» ACTION ITEM
Some lines hold the string "data". Copy all of them from the material that follows.

» RECORDS SUPPLIED
========

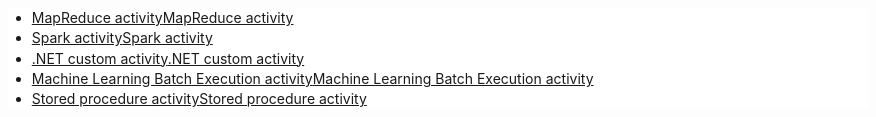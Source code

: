 * [<span data-ttu-id="54d0a-167">MapReduce activity</span><span class="sxs-lookup"><span data-stu-id="54d0a-167">MapReduce activity</span></span>](transform-data-using-hadoop-map-reduce.md)
* [<span data-ttu-id="54d0a-168">Spark activity</span><span class="sxs-lookup"><span data-stu-id="54d0a-168">Spark activity</span></span>](transform-data-using-spark.md)
* [<span data-ttu-id="54d0a-169">.NET custom activity</span><span class="sxs-lookup"><span data-stu-id="54d0a-169">.NET custom activity</span></span>](transform-data-using-dotnet-custom-activity.md)
* [<span data-ttu-id="54d0a-170">Machine Learning Batch Execution activity</span><span class="sxs-lookup"><span data-stu-id="54d0a-170">Machine Learning Batch Execution activity</span></span>](transform-data-using-machine-learning.md)
* [<span data-ttu-id="54d0a-171">Stored procedure activity</span><span class="sxs-lookup"><span data-stu-id="54d0a-171">Stored procedure activity</span></span>](transform-data-using-stored-procedure.md)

========

» ANSWER TO THE PROBLEM
: * [<span data-ttu-id="54d0a-167">MapReduce activity</span><span class="sxs-lookup"><span data-stu-id="54d0a-167">MapReduce activity</span></span>](transform-data-using-hadoop-map-reduce.md)
* [<span data-ttu-id="54d0a-168">Spark activity</span><span class="sxs-lookup"><span data-stu-id="54d0a-168">Spark activity</span></span>](transform-data-using-spark.md)
* [<span data-ttu-id="54d0a-169">.NET custom activity</span><span class="sxs-lookup"><span data-stu-id="54d0a-169">.NET custom activity</span></span>](transform-data-using-dotnet-custom-activity.md)
* [<span data-ttu-id="54d0a-170">Machine Learning Batch Execution activity</span><span class="sxs-lookup"><span data-stu-id="54d0a-170">Machine Learning Batch Execution activity</span></span>](transform-data-using-machine-learning.md)
* [<span data-ttu-id="54d0a-171">Stored procedure activity</span><span class="sxs-lookup"><span data-stu-id="54d0a-171">Stored procedure activity</span></span>](transform-data-using-stored-procedure.md)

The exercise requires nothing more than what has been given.